■ What is needed
Transcribe every entry exactly; the images stay out.

-------- Task input --------

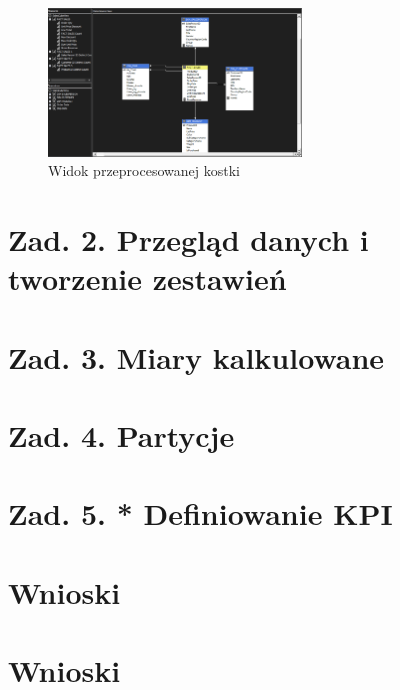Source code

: \documentclass[a4paper,12pt]{article}
\begin{document}
\begin{figure}[H]
  \includegraphics[width=0.6\textwidth]{images/1d.png}
  \caption{Widok przeprocesowanej kostki}
\end{figure}

\section{Zad. 2. Przegląd danych i tworzenie zestawień}
\section{Zad. 3. Miary kalkulowane}
\section{Zad. 4. Partycje}
\section{Zad. 5. * Definiowanie KPI}
\section{Wnioski}

\section{Wnioski}

\printbibliography
\end{document}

--------

■ Response
Source code

: \documentclass[a4paper,12pt]{article}
\begin{document}
\begin{figure}[H]
  \includegraphics[width=0.6\textwidth]{images/1d.png}
  \caption{Widok przeprocesowanej kostki}
\end{figure}

\section{Zad. 2. Przegląd danych i tworzenie zestawień}
\section{Zad. 3. Miary kalkulowane}
\section{Zad. 4. Partycje}
\section{Zad. 5. * Definiowanie KPI}
\section{Wnioski}

\section{Wnioski}

\printbibliography
\end{document}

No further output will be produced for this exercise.